According to the S&P Global Market Intelligence, looser credit standards after several years of low losses (i.e. 2010-2013), in addition to heightened competition, and lower recovery rates on defaulted loans may contribute to higher losses.
However, some lenders are countering these effects by reducing origination volume and moving up the credit spectrum. But, the net loss rate seems to be mimicking the 8.63% (2008) and 9.39% (2009) figures at the height of the GFC and has now spiked at 7.28% in 2016 after a period of much lower records.
Not only have large mainstream subprime lenders increased their maximum loan term to 75 months, but others have extended their loan term to 72 months from 60 months. This ultimately means a lower repayment schedule for borrowers, but a higher interest paid by the close of the loan. Is this really attainable for lenders and borrowers alike, especially when financing an older vehicle to begin with? Generally, the optimal loan term is between 24 and 48 months, however, longer loan terms can mean increased delinquencies at the backend of loan contracts.
Losses are partly to blame because lenders in the U.S. are repossessing more often from defaulted borrowers, selling them and recycling the asset back into their own auto yards, which in turn means that less money is being returned on the securitised loan.
As the creditworthiness of borrower’s declines, we can see a spike in defaults and unfortunately, unstable lending business practices in the U.S. market. Banks seem to be pulling back, and taking their place are the new players with looser lending standards who notoriously approve almost anyone who applies.
The Federal Reserve Bank of New York noted in November 2016 that delinquency rates of auto loans were increasing. A Liberty Street Economics report analysed that data, which revealed some advanced deterioration in the performance of subprime auto loans.
“This translates into a large number of households, with roughly six million individuals at least ninety days late on their auto loan payments,” the report said.
Time and time again, we hear of horror stories in the U.S. of fraudulent loan applications that are lodged in a desperate bid for a vehicle and only 6 months down the track are untenable for the borrower to continue to repay. Lenders then repossess, and the borrower is back to square one as the cycle continues.

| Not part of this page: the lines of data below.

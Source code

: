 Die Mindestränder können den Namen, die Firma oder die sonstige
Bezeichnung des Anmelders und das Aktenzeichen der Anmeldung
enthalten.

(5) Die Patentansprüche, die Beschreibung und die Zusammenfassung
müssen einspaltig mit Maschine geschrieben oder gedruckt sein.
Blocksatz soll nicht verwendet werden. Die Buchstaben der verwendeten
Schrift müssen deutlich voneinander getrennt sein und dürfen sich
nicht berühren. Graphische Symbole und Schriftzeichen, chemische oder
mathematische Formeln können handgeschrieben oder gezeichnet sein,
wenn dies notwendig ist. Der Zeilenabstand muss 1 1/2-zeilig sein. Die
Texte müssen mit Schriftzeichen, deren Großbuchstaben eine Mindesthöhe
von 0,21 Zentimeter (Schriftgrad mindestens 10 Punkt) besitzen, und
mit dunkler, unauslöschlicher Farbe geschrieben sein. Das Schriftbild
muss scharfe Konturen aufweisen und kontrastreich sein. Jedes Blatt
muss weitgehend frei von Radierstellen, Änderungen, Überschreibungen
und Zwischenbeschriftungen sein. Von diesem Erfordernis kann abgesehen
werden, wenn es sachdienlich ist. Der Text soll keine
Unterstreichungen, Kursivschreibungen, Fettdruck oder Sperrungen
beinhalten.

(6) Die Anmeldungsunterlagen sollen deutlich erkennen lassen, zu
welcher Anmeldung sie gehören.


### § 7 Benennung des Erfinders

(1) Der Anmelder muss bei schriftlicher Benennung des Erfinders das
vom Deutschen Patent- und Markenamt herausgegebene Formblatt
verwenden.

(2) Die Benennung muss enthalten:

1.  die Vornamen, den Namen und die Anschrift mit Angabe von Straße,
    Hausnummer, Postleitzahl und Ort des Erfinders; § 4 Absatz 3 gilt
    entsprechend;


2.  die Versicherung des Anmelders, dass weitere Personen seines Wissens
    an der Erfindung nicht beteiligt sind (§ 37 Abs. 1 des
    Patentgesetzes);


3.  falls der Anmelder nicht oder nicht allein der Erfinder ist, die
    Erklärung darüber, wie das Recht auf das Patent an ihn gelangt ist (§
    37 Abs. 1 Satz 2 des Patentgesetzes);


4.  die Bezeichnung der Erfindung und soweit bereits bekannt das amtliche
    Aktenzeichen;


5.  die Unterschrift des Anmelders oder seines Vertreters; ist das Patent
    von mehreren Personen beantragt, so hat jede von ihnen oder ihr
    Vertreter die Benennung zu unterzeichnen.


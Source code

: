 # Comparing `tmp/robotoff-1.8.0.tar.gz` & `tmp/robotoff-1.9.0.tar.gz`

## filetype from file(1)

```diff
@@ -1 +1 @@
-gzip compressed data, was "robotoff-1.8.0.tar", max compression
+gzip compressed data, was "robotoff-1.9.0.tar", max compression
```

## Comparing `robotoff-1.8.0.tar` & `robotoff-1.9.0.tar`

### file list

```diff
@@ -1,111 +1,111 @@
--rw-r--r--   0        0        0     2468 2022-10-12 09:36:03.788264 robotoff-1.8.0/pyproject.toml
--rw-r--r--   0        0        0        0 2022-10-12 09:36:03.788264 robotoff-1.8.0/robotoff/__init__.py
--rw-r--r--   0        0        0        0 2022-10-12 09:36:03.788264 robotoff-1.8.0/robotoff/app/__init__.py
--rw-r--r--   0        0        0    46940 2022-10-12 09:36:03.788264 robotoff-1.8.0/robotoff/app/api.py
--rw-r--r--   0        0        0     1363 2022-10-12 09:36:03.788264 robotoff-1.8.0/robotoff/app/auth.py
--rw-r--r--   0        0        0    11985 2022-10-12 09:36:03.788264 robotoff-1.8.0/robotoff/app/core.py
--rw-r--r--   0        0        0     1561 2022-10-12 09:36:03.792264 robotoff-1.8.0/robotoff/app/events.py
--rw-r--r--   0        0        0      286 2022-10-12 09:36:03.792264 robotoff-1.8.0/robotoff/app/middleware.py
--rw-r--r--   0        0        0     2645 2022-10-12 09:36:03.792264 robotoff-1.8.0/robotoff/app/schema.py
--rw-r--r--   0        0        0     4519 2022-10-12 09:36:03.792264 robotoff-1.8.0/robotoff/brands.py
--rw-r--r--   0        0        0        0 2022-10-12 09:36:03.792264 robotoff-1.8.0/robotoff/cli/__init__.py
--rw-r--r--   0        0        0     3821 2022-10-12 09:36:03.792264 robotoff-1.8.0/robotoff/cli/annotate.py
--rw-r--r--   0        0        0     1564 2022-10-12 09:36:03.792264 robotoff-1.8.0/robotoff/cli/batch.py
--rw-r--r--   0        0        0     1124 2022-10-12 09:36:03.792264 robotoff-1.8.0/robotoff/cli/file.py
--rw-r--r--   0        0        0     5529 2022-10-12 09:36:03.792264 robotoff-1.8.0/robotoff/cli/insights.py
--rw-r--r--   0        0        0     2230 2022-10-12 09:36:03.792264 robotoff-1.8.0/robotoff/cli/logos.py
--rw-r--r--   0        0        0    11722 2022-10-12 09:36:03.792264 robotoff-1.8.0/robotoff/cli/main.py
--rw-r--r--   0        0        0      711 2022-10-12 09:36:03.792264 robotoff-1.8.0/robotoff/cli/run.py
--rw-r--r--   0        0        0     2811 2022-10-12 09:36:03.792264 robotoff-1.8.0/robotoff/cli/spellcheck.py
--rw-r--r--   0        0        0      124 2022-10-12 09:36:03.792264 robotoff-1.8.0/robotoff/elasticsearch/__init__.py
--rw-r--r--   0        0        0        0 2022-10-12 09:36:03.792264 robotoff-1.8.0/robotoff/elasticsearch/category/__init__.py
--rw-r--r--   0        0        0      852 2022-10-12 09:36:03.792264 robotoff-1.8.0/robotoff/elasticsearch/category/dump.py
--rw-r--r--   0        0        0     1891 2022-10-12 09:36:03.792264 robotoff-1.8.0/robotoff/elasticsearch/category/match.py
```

The Massachusetts Attorney General Maura Healey launched an investigation into the unfair securitisation practices in the subprime auto loan market, which was settled for US$22 million in March this year in an attempt to combat “fraud dealers” who plague the auto industry in the U.S. This matched with a borrower’s change in attitude on defaulting leading to the death of good credit, the U.S. auto loans market looks to repeat the mistakes of the past for lenders who engage in these duteous practices.
We are fortunate in Australia to have strict guidelines imposed on lenders with a responsible lending protocol in place. Finance One, the wholly owned subsidiary of Investors Central, is a secured vehicle loan company which takes into heavy consideration an applicant’s capacity to repay at the time of the application through to the end of the loan term. The average loan term is just 41 months, and all clients pay principal and interest from day one.
By following the responsible lending obligations as set out in the National Consumer Credit Protection Act 2009, Australian lenders are able to avoid irresponsible approvals that have seen the U.S. subprime auto market decline.
A responsible lender must make reasonable inquiries about a consumer’s financial situation, and their requirements and objectives; take reasonable steps to verify the consumer’s financial situation; and make a final assessment about whether a credit contract is ‘not unsuitable’ for the consumer. Historically through the application of these practices, Finance One averages 1 in 5 loan settlements. Therefore 4 out of 5 applicants don’t make it through.
The lack of proactive legislation in the U.S. following the GFC could be to the detriment of the global economy. Now, as the hyperinflation of loan approvals in the U.S. begins to decline due to the lack of returns, we expect to see a downturn and potential ripple effect as the market appears geared for failure. Being a responsible lender ensures you gear your client for success by helping them through the loan repayment process and taking a compassionate approach to lending.